LENDALL PITTS,
Youngest son of Hon. James Pitts, a merchant and an active patriot of Boston; born in 1747, died December 31, 1787, and being captain of a volunteer company, was buried with military honors. According to Hewes, Pitts commanded the division of the tea party that boarded the brig "Beaver," and after the affair was over, formed the party in military order, with the aid of Major Barber and Colonel Proctor, and marched them back into town. A solemn pledge, for the protection of those engaged in this affair, was entered into by the committee of correspondence,—of whom Lendall's brother, John Pitts, was one,—about a week afterwards, when it was currently supposed that those who had borne a part in that daring performance would be arrested, if discovered, and executed for treason. It was worded as follows:
"The subscribers do engage to exert our utmost influence to support and vindicate each other, and any person or persons who may be likely to suffer for any noble efforts they may have made to save their country, by defeating the operations of the British Parliament, expressly designed to extort a revenue from the Colonies against their consent."

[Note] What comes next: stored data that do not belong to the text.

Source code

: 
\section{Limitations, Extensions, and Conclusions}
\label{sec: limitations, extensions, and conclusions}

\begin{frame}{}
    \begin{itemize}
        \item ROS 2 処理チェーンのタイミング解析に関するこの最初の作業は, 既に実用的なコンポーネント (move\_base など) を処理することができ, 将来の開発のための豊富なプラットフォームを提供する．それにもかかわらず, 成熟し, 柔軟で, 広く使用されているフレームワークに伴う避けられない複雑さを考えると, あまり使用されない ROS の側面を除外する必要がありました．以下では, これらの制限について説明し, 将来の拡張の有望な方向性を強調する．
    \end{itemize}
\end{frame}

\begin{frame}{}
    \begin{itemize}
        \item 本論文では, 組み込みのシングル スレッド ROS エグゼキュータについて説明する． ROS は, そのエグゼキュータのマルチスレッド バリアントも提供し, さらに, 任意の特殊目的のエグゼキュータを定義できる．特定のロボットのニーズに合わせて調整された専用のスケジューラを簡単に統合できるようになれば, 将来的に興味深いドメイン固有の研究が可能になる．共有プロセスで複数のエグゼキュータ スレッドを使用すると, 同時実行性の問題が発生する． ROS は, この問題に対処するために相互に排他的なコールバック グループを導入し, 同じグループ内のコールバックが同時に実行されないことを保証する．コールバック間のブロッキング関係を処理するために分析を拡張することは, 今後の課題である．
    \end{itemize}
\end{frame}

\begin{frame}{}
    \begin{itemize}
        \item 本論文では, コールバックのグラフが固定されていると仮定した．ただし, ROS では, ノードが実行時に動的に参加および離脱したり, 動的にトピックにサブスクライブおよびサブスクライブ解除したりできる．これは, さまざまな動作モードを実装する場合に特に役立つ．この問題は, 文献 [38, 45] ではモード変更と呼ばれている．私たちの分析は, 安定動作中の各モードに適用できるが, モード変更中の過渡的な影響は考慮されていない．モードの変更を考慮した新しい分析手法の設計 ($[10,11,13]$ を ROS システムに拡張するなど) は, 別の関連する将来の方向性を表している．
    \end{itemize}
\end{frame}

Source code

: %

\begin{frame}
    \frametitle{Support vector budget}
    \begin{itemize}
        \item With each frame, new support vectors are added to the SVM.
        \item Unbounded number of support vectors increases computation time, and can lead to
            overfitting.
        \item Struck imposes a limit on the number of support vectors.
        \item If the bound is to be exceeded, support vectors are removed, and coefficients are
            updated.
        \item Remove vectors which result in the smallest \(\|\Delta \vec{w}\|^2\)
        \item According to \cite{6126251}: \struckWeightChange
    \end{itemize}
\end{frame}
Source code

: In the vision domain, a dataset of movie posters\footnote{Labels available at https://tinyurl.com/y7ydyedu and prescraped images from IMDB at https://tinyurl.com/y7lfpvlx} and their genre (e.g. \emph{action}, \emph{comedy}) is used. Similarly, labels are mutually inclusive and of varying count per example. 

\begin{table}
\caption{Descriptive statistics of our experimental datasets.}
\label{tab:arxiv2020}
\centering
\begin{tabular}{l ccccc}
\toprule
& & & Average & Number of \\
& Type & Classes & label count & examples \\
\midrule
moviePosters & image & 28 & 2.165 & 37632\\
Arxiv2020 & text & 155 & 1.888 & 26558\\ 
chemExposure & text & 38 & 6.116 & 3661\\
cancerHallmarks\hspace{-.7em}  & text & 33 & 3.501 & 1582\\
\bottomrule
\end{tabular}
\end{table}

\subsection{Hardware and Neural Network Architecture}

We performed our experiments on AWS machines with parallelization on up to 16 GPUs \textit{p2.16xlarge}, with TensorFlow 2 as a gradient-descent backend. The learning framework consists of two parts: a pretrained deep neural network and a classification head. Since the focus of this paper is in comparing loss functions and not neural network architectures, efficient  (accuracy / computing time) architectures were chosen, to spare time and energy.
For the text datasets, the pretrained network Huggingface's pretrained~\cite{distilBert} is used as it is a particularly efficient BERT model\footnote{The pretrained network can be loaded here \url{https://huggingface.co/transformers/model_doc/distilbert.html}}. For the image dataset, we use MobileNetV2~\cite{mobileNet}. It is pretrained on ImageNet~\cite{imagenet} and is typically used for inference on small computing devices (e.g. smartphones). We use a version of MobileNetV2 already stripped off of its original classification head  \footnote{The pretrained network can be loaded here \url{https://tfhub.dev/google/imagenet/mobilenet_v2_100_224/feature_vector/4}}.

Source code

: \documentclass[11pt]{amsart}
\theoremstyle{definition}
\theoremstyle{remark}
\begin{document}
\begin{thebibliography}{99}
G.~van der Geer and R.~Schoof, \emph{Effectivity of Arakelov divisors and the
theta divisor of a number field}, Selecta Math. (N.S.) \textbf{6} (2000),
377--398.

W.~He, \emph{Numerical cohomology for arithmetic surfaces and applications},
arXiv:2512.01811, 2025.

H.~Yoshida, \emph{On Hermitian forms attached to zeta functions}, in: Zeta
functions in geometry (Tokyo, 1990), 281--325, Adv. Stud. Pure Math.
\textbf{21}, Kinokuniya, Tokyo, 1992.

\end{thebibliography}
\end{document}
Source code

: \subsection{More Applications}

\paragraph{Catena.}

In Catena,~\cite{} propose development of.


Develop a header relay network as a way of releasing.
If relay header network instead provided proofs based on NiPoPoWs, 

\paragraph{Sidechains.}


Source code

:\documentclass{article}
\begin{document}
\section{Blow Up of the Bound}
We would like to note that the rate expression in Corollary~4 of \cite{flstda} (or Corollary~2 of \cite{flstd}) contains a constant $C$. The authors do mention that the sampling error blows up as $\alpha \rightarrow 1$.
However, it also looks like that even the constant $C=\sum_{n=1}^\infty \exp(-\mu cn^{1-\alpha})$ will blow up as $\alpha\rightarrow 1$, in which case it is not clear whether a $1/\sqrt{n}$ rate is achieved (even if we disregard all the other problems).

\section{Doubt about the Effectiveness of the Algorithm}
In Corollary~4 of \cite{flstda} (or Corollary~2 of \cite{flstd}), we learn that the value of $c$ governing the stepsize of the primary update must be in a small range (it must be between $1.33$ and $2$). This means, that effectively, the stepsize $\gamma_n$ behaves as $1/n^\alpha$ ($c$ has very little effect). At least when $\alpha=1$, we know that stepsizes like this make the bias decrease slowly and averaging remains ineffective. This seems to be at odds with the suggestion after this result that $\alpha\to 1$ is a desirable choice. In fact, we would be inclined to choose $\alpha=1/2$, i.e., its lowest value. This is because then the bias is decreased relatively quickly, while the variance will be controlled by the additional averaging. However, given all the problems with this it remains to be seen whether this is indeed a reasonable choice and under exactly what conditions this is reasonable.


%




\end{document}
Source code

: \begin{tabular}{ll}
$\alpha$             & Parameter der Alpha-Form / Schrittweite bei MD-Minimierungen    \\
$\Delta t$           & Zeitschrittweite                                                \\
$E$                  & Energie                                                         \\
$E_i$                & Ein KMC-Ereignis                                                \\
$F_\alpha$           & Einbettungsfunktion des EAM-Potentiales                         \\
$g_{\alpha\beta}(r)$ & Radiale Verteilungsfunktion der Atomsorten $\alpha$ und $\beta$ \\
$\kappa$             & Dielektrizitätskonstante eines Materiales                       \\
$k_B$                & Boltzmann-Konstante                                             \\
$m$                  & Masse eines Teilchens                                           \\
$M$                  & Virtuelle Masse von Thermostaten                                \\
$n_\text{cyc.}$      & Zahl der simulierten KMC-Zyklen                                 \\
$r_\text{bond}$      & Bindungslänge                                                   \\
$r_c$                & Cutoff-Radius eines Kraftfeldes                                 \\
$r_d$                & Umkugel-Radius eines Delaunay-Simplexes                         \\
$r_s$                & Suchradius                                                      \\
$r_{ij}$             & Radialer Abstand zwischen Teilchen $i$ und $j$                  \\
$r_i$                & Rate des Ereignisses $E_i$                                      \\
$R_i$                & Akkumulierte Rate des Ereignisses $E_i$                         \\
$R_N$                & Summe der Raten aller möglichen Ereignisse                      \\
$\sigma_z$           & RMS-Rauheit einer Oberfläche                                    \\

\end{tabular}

The names of four members of this family are prominently associated with the tea episode at Boston. James Pitts, the father, (H.U., 1731,) an eminent and wealthy merchant, who, as member of the Governor's Council, thwarted the chief-magistrate, Hutchinson, in his efforts to have the tea landed, and who died in Dunstable, Mass., January 25, 1776; aged sixty-four. His sons,—John, born in 1737, (H.U., 1757,) a selectman, and on the committee to urge the consignees to resign; an active member of the committee of correspondence, of the Provincial Congress of 1775; Speaker of the House in 1778, and member of the senate in 1780-84, who died at Tyngsboro', Mass., in 1815; Samuel, born in 1745, an officer in the company of cadets, said also to have been one of the tea party, and Lendall, the leader of the party, noted above, who was clerk of the market in 1775-6, and an officer in Hancock's cadets. The sons all had Huguenot blood in their veins, their mother being a sister of James Bowdoin. All were merchants, and active Sons of Liberty, and prior to the Revolution, were in business together, engaged in extensive commercial transactions. Pitts's wharf was just north of Faneuil Hall Market. Pitts Street perpetuates the name and fame of this noted family; no one of their descendants bearing the name now surviving in Boston. The Pitts mansion, a favorite place of meeting for the Boston patriots, occupied the ground now covered by the Howard Atheneum. The accompanying portrait of Lendall Pitts is taken from a painting owned by his grandson, Lendall Pitts Cazeau, of Roxbury.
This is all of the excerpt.